▶ [THE TASK] Below are the records. Transcribe them exactly.
++++ SOURCE DATA
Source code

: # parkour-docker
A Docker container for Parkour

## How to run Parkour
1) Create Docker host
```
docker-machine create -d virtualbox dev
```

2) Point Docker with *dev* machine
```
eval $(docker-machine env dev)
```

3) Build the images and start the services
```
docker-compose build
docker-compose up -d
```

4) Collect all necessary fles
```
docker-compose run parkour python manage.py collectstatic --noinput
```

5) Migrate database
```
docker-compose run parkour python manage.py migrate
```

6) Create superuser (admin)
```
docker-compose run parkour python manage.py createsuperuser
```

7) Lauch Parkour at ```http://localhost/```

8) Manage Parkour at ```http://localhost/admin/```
++++++++
▶ [SOLUTION FOR THIS TASK]
Source code

: # parkour-docker
A Docker container for Parkour

## How to run Parkour
1) Create Docker host
```
docker-machine create -d virtualbox dev
```

2) Point Docker with *dev* machine
```
eval $(docker-machine env dev)
```

3) Build the images and start the services
```
docker-compose build
docker-compose up -d
```

4) Collect all necessary fles
```
docker-compose run parkour python manage.py collectstatic --noinput
```

5) Migrate database
```
docker-compose run parkour python manage.py migrate
```

6) Create superuser (admin)
```
docker-compose run parkour python manage.py createsuperuser
```

7) Lauch Parkour at ```http://localhost/```

8) Manage Parkour at ```http://localhost/admin/```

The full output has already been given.